Five words that could upend your entire spiritual life if you let them — not 'do what you're told,' but 'find out what pleases the Lord.' There's an invitation buried in this tiny verse that most people miss: the idea that knowing what delights God is something you actively pursue, the way a person who loves someone deeply pays close attention to what brings them joy. You don't 'find out' what pleases a stranger. You find out what pleases someone you are actually trying to know. The verse assumes a relationship, not a rulebook. The honest challenge is this: most of us know what we want, and we ask God to bless it. Far fewer of us sit with the question — genuinely, patiently, without an agenda — 'What actually pleases you, God?' It requires silence. It requires reading Scripture without looking for ammunition. It requires the willingness to hear an answer you didn't plan on. What if you spent five minutes today asking that single question, not petitioning for anything, not confessing anything — just asking what brings him joy and then waiting?

Discussion Questions

1

What does it mean to 'find out' what pleases the Lord — how is that different from simply memorizing a list of rules or obligations?

2

In your daily life, how do you actually discern what pleases God?

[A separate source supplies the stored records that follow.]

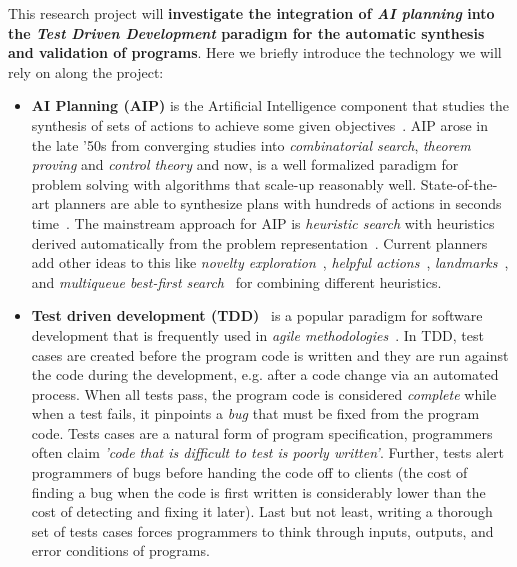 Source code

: \documentclass[10pt,a4paper]{paper}
\begin{document}
This research project will {\bf investigate the integration of {\em AI planning} into the {\em Test Driven Development} paradigm for the automatic synthesis and validation of programs}. Here we briefly introduce the technology we will rely on along the project:
\begin{itemize}
\item {\bf AI Planning (AIP)} is the Artificial Intelligence component that studies the synthesis of sets of actions to achieve some given objectives~\cite{ghallab2004automated}. AIP arose in the late ’50s from converging studies into {\em combinatorial search}, {\em theorem proving} and {\em control theory} and now, is a well formalized paradigm for problem solving with algorithms that scale-up reasonably well. State-of-the-art planners are able to synthesize plans with hundreds of actions in seconds time~\cite{geffner2013concise}.  The mainstream approach for AIP is {\em heuristic search} with heuristics derived automatically from the problem representation~\cite{mcdermott1996heuristic,bonet2001planning}.  Current planners add other ideas to this like {\it novelty exploration}~\cite{geffner:psimulators:IJCAI17}, {\it helpful actions}~\cite{hoffmann2001ff}, {\it landmarks}~\cite{helmert2006fast}, and {\it multiqueue best-first search}~\cite{richter2010lama} for combining different heuristics.
  
\item {\bf Test driven development (TDD)}~\cite{beck:TDD:2003} is a popular paradigm for software development that is frequently used in {\it agile methodologies}~\cite{cohen2003agile}. In TDD, test cases are created before the program code is written and they are run against the code during the development, e.g. after a code change via an automated process. When all tests pass, the program code is considered {\em complete} while when a test fails, it pinpoints a {\em bug} that must be fixed from the program code. Tests cases are a natural form of program specification, programmers often claim {\em 'code that is difficult to test is poorly written'}. Further, tests alert programmers of bugs before handing the code off to clients (the cost of finding a bug when the code is first written is considerably lower than the cost of detecting and fixing it later). Last but not least, writing a thorough set of tests cases forces programmers to think through inputs, outputs, and error conditions of programs. 
\end{itemize}
\end{document}
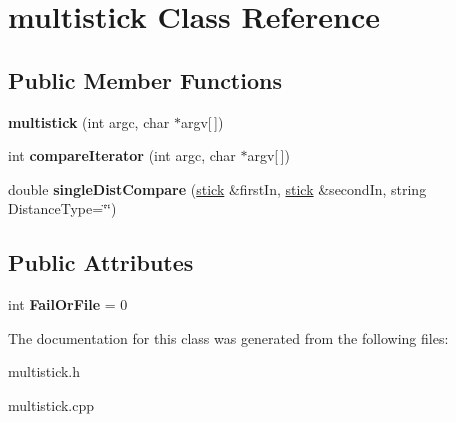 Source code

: \hypertarget{classmultistick}{}\section{multistick Class Reference}
\label{classmultistick}
\subsection*{Public Member Functions}
\begin{DoxyCompactItemize}
\item 
\hypertarget{classmultistick_a4bfbe6bd128d5e4bd4ec33c4e14fb73e}{}{\bfseries multistick} (int argc, char $\ast$argv\mbox{[}$\,$\mbox{]})\label{classmultistick_a4bfbe6bd128d5e4bd4ec33c4e14fb73e}

\item 
\hypertarget{classmultistick_ab8a142970ffd5cee6f0ac1f13952dc16}{}int {\bfseries compare\+Iterator} (int argc, char $\ast$argv\mbox{[}$\,$\mbox{]})\label{classmultistick_ab8a142970ffd5cee6f0ac1f13952dc16}

\item 
\hypertarget{classmultistick_a8b89a7b3ceea3192091c01328569ac31}{}double {\bfseries single\+Dist\+Compare} (\hyperlink{classstick}{stick} \&first\+In, \hyperlink{classstick}{stick} \&second\+In, string Distance\+Type=\char`\"{}\char`\"{})\label{classmultistick_a8b89a7b3ceea3192091c01328569ac31}

\end{DoxyCompactItemize}
\subsection*{Public Attributes}
\begin{DoxyCompactItemize}
\item 
\hypertarget{classmultistick_ab15d9871a00ad249856eb4ca90193d7c}{}int {\bfseries Fail\+Or\+File} = 0\label{classmultistick_ab15d9871a00ad249856eb4ca90193d7c}

\end{DoxyCompactItemize}


The documentation for this class was generated from the following files\+:\begin{DoxyCompactItemize}
\item 
multistick.\+h\item 
multistick.\+cpp\end{DoxyCompactItemize}

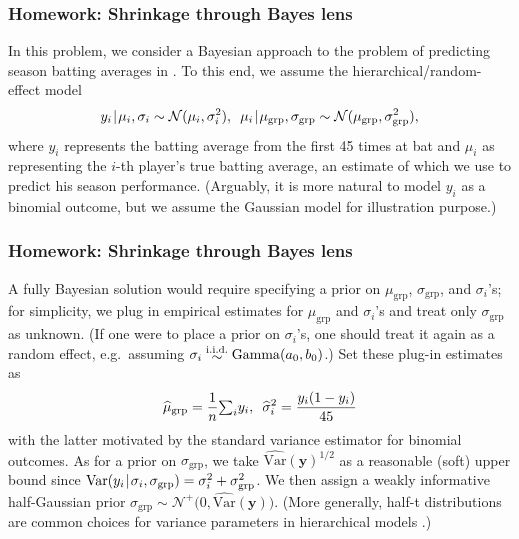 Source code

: \documentclass[18pt]{beamer}
\newcommand{\defineTightSpacing}{%
	\setlength{\abovedisplayskip}{.25\baselineskip}%
	\setlength{\belowdisplayskip}{.25\baselineskip}%
}
\newcommand{\given}{\thinnerspace | \thinnerspace}
\newcommand{\thinnerspace}{\mskip.5\thinmuskip}
\newcommand{\variance}{\mathrm{Var}}
\newcommand{\iidSim}{\mathrel{\raisebox{-.3ex}{$\overset{\text{i.i.d.}}{\sim}$}}}
\newcommand{\normalDist}{\mathcal{N}}
\newcommand{\gammaDist}{\mathrm{Gamma}}
\newcommand{\by}{\bm{y}}
\begin{document}
\begin{frame}
\frametitle{Homework: Shrinkage through Bayes lens}
In this problem, we consider a Bayesian approach to the problem of predicting season batting averages in \cite{efron1977stein_sci_american}.
To this end, we assume the hierarchical/random-effect model
\begin{equation*} \defineTightSpacing%
y_i \given \mu_i, \sigma_i \sim \normalDist(\mu_i, \sigma_i^2), \ \,
\mu_i \given \mu_\mathrm{grp}, \sigma_\mathrm{grp} \sim \normalDist(\mu_\mathrm{grp}, \sigma_\mathrm{grp}^2),
\end{equation*}
where $y_i$ represents the batting average from the first 45 times at bat and $\mu_i$ as representing the $i$-th player's true batting average, an estimate of which we use to predict his season performance.
(Arguably, it is more natural to model $y_i$ as a binomial outcome, but we assume the Gaussian model for illustration purpose.)
\end{frame}


\begin{frame}
\frametitle{Homework: Shrinkage through Bayes lens}
A fully Bayesian solution would require specifying a prior on $\mu_\mathrm{grp}$, $\sigma_\mathrm{grp}$, and $\sigma_i$'s; 
for simplicity, we plug in empirical estimates for $\mu_\mathrm{grp}$ and $\sigma_i$'s and treat only $\sigma_\mathrm{grp}$ as unknown.
(If one were to place a prior on $\sigma_i$'s, one should treat it again as a random effect, e.g.\ assuming $\sigma_i \iidSim \gammaDist(a_0, b_0)$.)
Set these plug-in estimates as 
\begin{equation*} \defineTightSpacing%
\widehat{\mu}_\mathrm{grp} = \frac{1}{n} {\textstyle \sum_i} y_i, \ \,
\widehat{\sigma}_i^2 = \frac{y_i (1 -  y_i)}{45}
\end{equation*}
with the latter motivated by the standard variance estimator for binomial outcomes.
As for a prior on $\sigma_{\mathrm{grp}}$, we take $\widehat{\variance}(\by)^{1/2}$ as a reasonable (soft) upper bound since $\variance(y_i \given \sigma_i, \sigma_{\textrm{grp}}) = \sigma_i^2 + \sigma_{\mathrm{grp}}^2$. 
We then assign a weakly informative half-Gaussian prior $\sigma_{\mathrm{grp}} \sim \normalDist^+\big(0, \widehat{\variance}(\by) \big)$.
(More generally, half-t distributions are common choices for variance parameters in hierarchical models \citep{gelman2006prior_for_variance}.)
\end{frame}
\end{document}
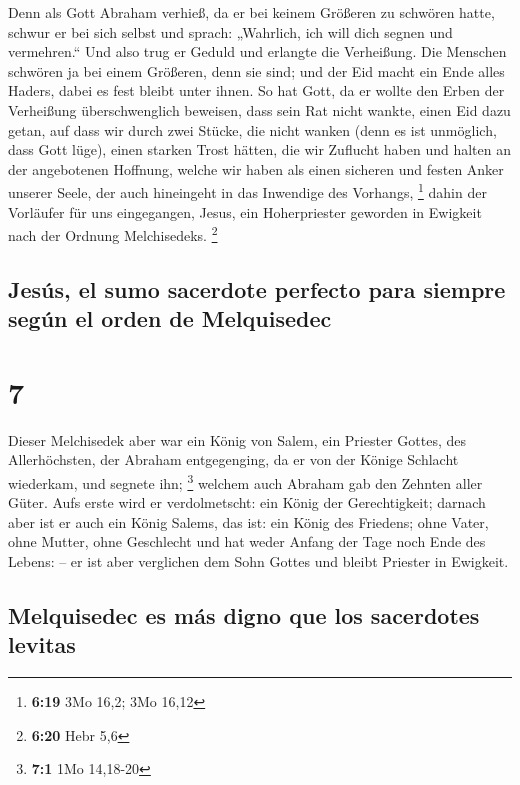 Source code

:  Denn als Gott Abraham verhieß, da er bei keinem Größeren
zu schwören hatte, schwur er bei sich selbst  und sprach:
„Wahrlich, ich will dich segnen und vermehren.``  Und
also trug er Geduld und erlangte die Verheißung.  Die
Menschen schwören ja bei einem Größeren, denn sie sind; und der Eid
macht ein Ende alles Haders, dabei es fest bleibt unter ihnen.
 So hat Gott, da er wollte den Erben der Verheißung
überschwenglich beweisen, dass sein Rat nicht wankte, einen Eid dazu
getan,  auf dass wir durch zwei Stücke, die nicht wanken
(denn es ist unmöglich, dass Gott lüge), einen starken Trost hätten, die
wir Zuflucht haben und halten an der angebotenen Hoffnung,
 welche wir haben als einen sicheren und festen Anker
unserer Seele, der auch hineingeht in das Inwendige des Vorhangs,
\footnote{\textbf{6:19} 3Mo 16,2; 3Mo 16,12}  dahin der
Vorläufer für uns eingegangen, Jesus, ein Hoherpriester geworden in
Ewigkeit nach der Ordnung Melchisedeks. \footnote{\textbf{6:20} Hebr 5,6}

\hypertarget{jesuxfas-el-sumo-sacerdote-perfecto-para-siempre-seguxfan-el-orden-de-melquisedec}{%
\subsection{Jesús, el sumo sacerdote perfecto para siempre según el
orden de
Melquisedec}\label{jesuxfas-el-sumo-sacerdote-perfecto-para-siempre-seguxfan-el-orden-de-melquisedec}}

\hypertarget{section-6}{%
\section{7}\label{section-6}}

 Dieser Melchisedek aber war ein König von Salem, ein
Priester Gottes, des Allerhöchsten, der Abraham entgegenging, da er von
der Könige Schlacht wiederkam, und segnete ihn; \footnote{\textbf{7:1}
  1Mo 14,18-20}  welchem auch Abraham gab den Zehnten
aller Güter. Aufs erste wird er verdolmetscht: ein König der
Gerechtigkeit; darnach aber ist er auch ein König Salems, das ist: ein
König des Friedens;  ohne Vater, ohne Mutter, ohne
Geschlecht und hat weder Anfang der Tage noch Ende des Lebens: -- er ist
aber verglichen dem Sohn Gottes und bleibt Priester in Ewigkeit.

\hypertarget{melquisedec-es-muxe1s-digno-que-los-sacerdotes-levitas}{%
\subsection{Melquisedec es más digno que los sacerdotes
levitas}\label{melquisedec-es-muxe1s-digno-que-los-sacerdotes-levitas}}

What practices, relationships, or habits help you figure that out?

3

Is it possible to do outwardly 'Christian' things — attending church, serving, giving money — without genuinely seeking what pleases God? What is the difference between the two?

4

How might actively seeking what pleases God change the way you treat a specific difficult person in your life right now?

5

What is one concrete thing you will do this week to ask and listen for what pleases God — not to have your current plans blessed, but to genuinely discover something new?